Um dia no ano 2014, a crise terminará oficialmente  e ficaremos com cara de tolos agradecidos, darão por boas as politicas de ajuste e voltarão a dar corda ao carrossel da economia. Obviamente a crise ecológica, a crise da distribuição desigual, a crise da impossibilidade de crescimento infinito permanecerá intacta mas essa ameaça nunca foi publicada nem difundida e os que de verdade  dominam o mundo terão posto um ponto final a esta crise fraudulenta (metade realidade, metade ficção), cuja origem é difícil de decifrar mas cujos objectivos foram claros e contundentes:
Um dia no ano 2014, quando os salários tiverem descido a níveis terceiro-mundistas; quando o trabalho for tão barato que deixe de ser o factor determinante do produto; quando tiverem ajoelhado todas as profissões para que os seus saberes caibam numa folha de pagamento miserável; quando tiverem amestrado a juventude na arte de trabalhar quase de graça; quando dispuserem de uma reserva de uns milhões de pessoas desempregadas dispostas a ser polivalentes, descartáveis e maleáveis para fugir ao inferno do desespero, ENTÃO A CRISE TERÁ TERMINADO.
Um dia do ano 2014, quando os alunos chegarem às aulas e se tenha conseguido expulsar do sistema educativo 30% dos estudantes sem deixar rastro visível da façanha; quando a saúde se compre e não se ofereça; quando o estado da nossa saúde se pareça com o da nossa conta bancária; quando nos cobrarem por cada serviço, por cada direito, por cada benefício; quando as pensões forem tardias e raquíticas; quando nos convençam que necessitamos de seguros privados para garantir as nossas vidas, ENTÃO TERÁ ACABADO A CRISE.
Um dia do ano 2014, quando tiverem conseguido nivelar por baixo todos e toda a estrutura social (excepto a cúpula posta cuidadosamente a salvo em cada sector), pisemos os charcos da escassez ou sintamos o respirar do medo nas nossas costas; quando nos tivermos cansado de nos confrontarmos uns aos outros e se tenhas destruído todas as pontes de solidariedade.
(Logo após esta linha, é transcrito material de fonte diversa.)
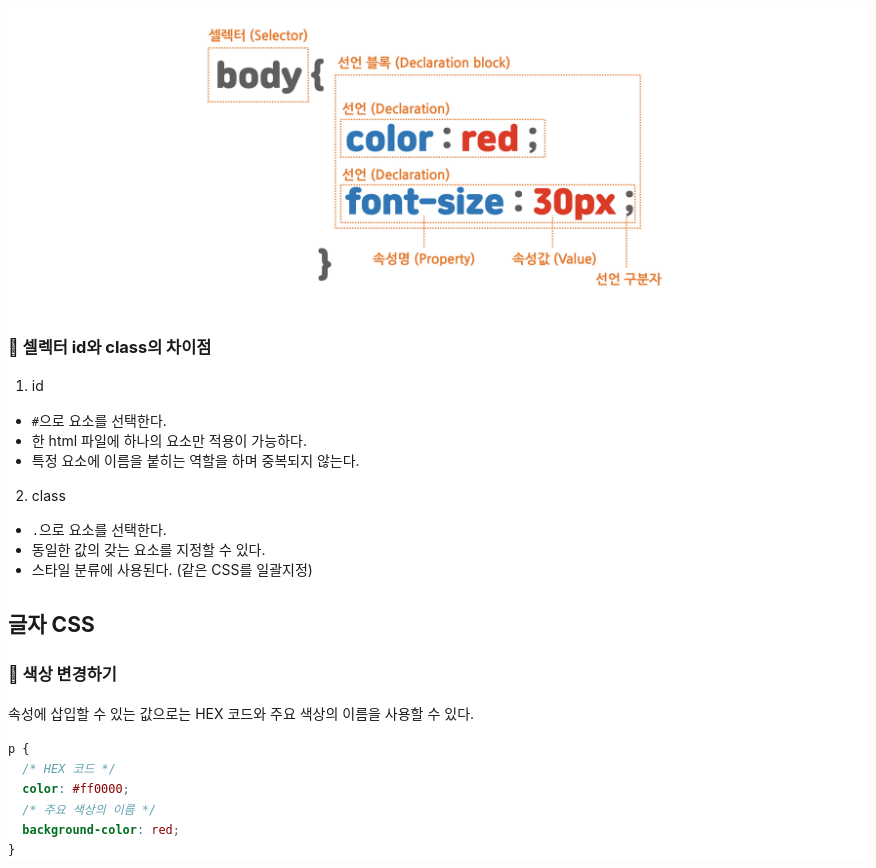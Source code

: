 <p align="center">
  <img src="../img/css-content.png" alt="html" width="500px" height="300px"/>
</p>

### 🧩 셀렉터 id와 class의 차이점

1) id 
- `#`으로 요소를 선택한다.
- 한 html 파일에 하나의 요소만 적용이 가능하다.
- 특정 요소에 이름을 붙히는 역할을 하며 중복되지 않는다.

2) class
- `.`으로 요소를 선택한다.
- 동일한 값의 갖는 요소를 지정할 수 있다.
- 스타일 분류에 사용된다. (같은 CSS를 일괄지정)

## 글자 CSS

### 🧩  색상 변경하기
속성에 삽입할 수 있는 값으로는 HEX 코드와 주요 색상의 이름을 사용할 수 있다.

```css
p {
  /* HEX 코드 */
  color: #ff0000;
  /* 주요 색상의 이름 */
  background-color: red;
}
```

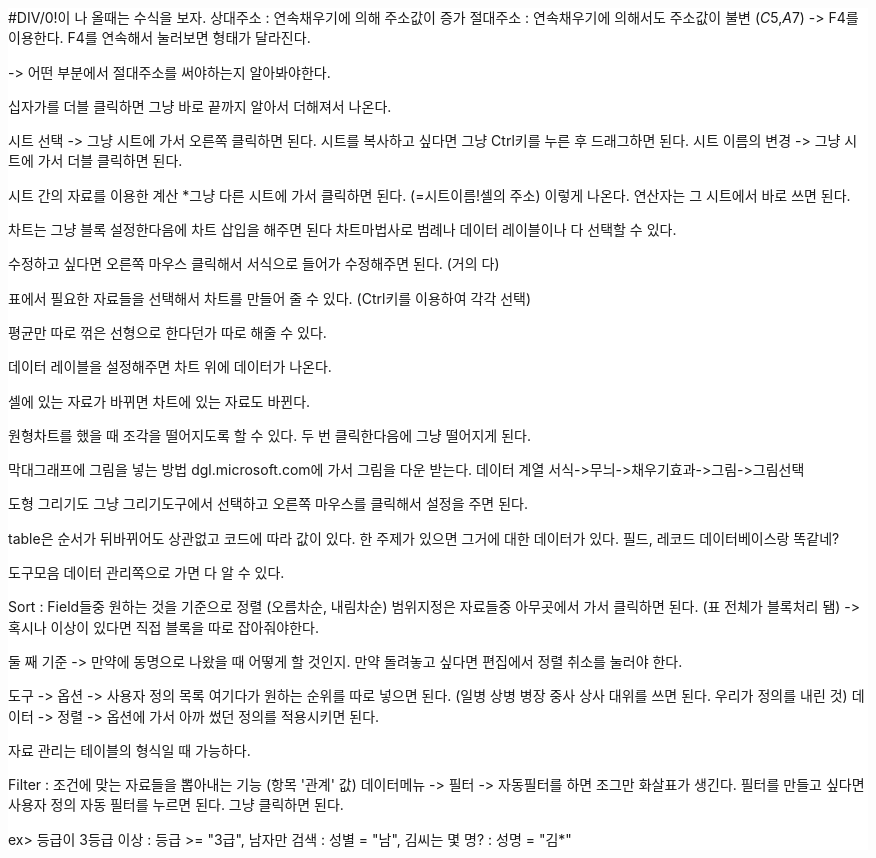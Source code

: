 #DIV/0!이 나 올때는 수식을 보자. 
상대주소 : 연속채우기에 의해 주소값이 증가
절대주소 : 연속채우기에 의해서도 주소값이 불변 ($C$5,$A$7) -> F4를 이용한다. F4를 연속해서 눌러보면 형태가 달라진다.

-> 어떤 부분에서 절대주소를 써야하는지 알아봐야한다. 

십자가를 더블 클릭하면 그냥 바로 끝까지 알아서 더해져서 나온다. 

시트 선택
-> 그냥 시트에 가서 오른쪽 클릭하면 된다. 
시트를 복사하고 싶다면 그냥 Ctrl키를 누른 후 드래그하면 된다.
시트 이름의 변경
-> 그냥 시트에 가서 더블 클릭하면 된다.

시트 간의 자료를 이용한 계산
*그냥 다른 시트에 가서 클릭하면 된다. (=시트이름!셀의 주소)
이렇게 나온다. 연산자는 그 시트에서 바로 쓰면 된다. 

차트는 그냥 블록 설정한다음에 차트 삽입을 해주면 된다
차트마법사로 범례나 데이터 레이블이나 다 선택할 수 있다. 

수정하고 싶다면 오른쪽 마우스 클릭해서 서식으로 들어가 수정해주면 된다. (거의 다)

표에서 필요한 자료들을 선택해서 차트를 만들어 줄 수 있다. (Ctrl키를 이용하여 각각 선택)

평균만 따로 꺾은 선형으로 한다던가 따로 해줄 수 있다.

데이터 레이블을 설정해주면 차트 위에 데이터가 나온다.

셀에 있는 자료가 바뀌면 차트에 있는 자료도 바뀐다.

원형차트를 했을 때 조각을 떨어지도록 할 수 있다. 두 번 클릭한다음에 그냥 떨어지게 된다.

막대그래프에 그림을 넣는 방법
dgl.microsoft.com에 가서 그림을 다운 받는다.
데이터 계열 서식->무늬->채우기효과->그림->그림선택

도형 그리기도 그냥 그리기도구에서 선택하고 오른쪽 마우스를 클릭해서 설정을 주면 된다.

table은 순서가 뒤바뀌어도 상관없고 코드에 따라 값이 있다. 
한 주제가 있으면 그거에 대한 데이터가 있다. 필드, 레코드 데이터베이스랑 똑같네?

도구모음 데이터 관리쪽으로 가면 다 알 수 있다.

Sort : Field들중 원하는 것을 기준으로 정렬 (오름차순, 내림차순)
범위지정은 자료들중 아무곳에서 가서 클릭하면 된다. (표 전체가 블록처리 됌)
-> 혹시나 이상이 있다면 직접 블록을 따로 잡아줘야한다.

둘 째 기준 -> 만약에 동명으로 나왔을 때 어떻게 할 것인지.
만약 돌려놓고 싶다면 편집에서 정렬 취소를 눌러야 한다.

도구 -> 옵션 -> 사용자 정의 목록 여기다가 원하는 순위를 따로 넣으면 된다. (일병 상병 병장 중사 상사 대위를 쓰면 된다. 우리가 정의를 내린 것)
데이터 -> 정렬 -> 옵션에 가서 아까 썼던 정의를 적용시키면 된다.

자료 관리는 테이블의 형식일 때 가능하다.

Filter : 조건에 맞는 자료들을 뽑아내는 기능 (항목 '관계' 값)
데이터메뉴 -> 필터 -> 자동필터를 하면 조그만 화살표가 생긴다. 필터를 만들고 싶다면 사용자 정의 자동 필터를 누르면 된다. 그냥 클릭하면 된다.

ex> 등급이 3등급 이상 : 등급 >= "3급", 남자만 검색 : 성별 = "남", 김씨는 몇 명? : 성명 = "김*"
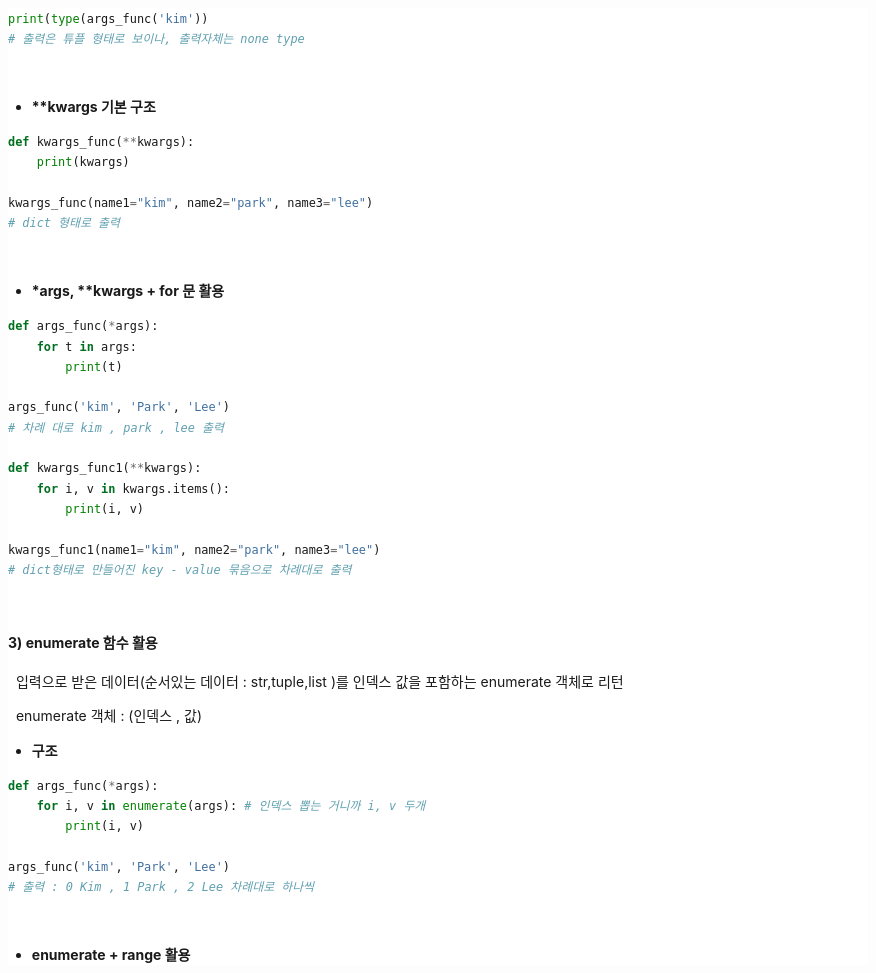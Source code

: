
 ``` python
print(type(args_func('kim'))
# 출력은 튜플 형태로 보이나, 출력자체는 none type
```     

<br>

- **\*\*kwargs 기본 구조**

``` python
def kwargs_func(**kwargs):
    print(kwargs)

kwargs_func(name1="kim", name2="park", name3="lee")
# dict 형태로 출력 
```

<br>

- **\*args, \*\*kwargs + for 문 활용**      

``` python
def args_func(*args):  
    for t in args:
        print(t)

args_func('kim', 'Park', 'Lee')
# 차례 대로 kim , park , lee 출력

def kwargs_func1(**kwargs):
    for i, v in kwargs.items():
        print(i, v)

kwargs_func1(name1="kim", name2="park", name3="lee")
# dict형태로 만들어진 key - value 묶음으로 차례대로 출력
```

<br>

#### 3) enumerate 함수 활용

&nbsp; 입력으로 받은 데이터(순서있는 데이터 : str,tuple,list )를 인덱스 값을 포함하는 enumerate 객체로 리턴           

&nbsp; enumerate 객체 : (인덱스 , 값)

- **구조**

``` python
def args_func(*args):  
    for i, v in enumerate(args): # 인덱스 뽑는 거니까 i, v 두개
        print(i, v)

args_func('kim', 'Park', 'Lee')
# 출력 : 0 Kim , 1 Park , 2 Lee 차례대로 하나씩
```     

<br>

- **enumerate + range 활용**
ENTÃO ANUNCIARÃO QUE A CRISE TERMINOU. (...)


2 comentários:

  1. Muito bom o texto de Concha Caballero. Eu já o conhecia. Mas o que me parece é que a troika não quer terminar já a sua "ajuda". Ainda não chegamos aos extremos anunciados por Concha Caballeros. É só uma questão de um bocadinho mais de tempo.

    Um beijo.

    ResponderEliminar
  2. Tudo isto me deixa muito confusa porque acho que Portugal foi um joguete nas mãos dos países europeus mais fortes, não foi o governo propriamente dito que ditou todas estas medidas - algumas delas úteis - mas a Europa. Há tres anos que estamos a ser governados por outros e portanto, fosse outro o governo, estaríamos na mesma situação.
    Continuo a não acreditar que a crise toque assim tanto os portugueses....é ver a bola, a música, o turismo, as festas, a noite do Porto, Lx e outras cidades....sem falar nos carros topo de gama, as casas de luxo, etc. ainda há muita gente que festeja nem sei o quê e que tem dinheiro para gastar....
    Governo que venha tem de manter o mesmo ritmo de limpeza das contas públicas....seja ele quem for.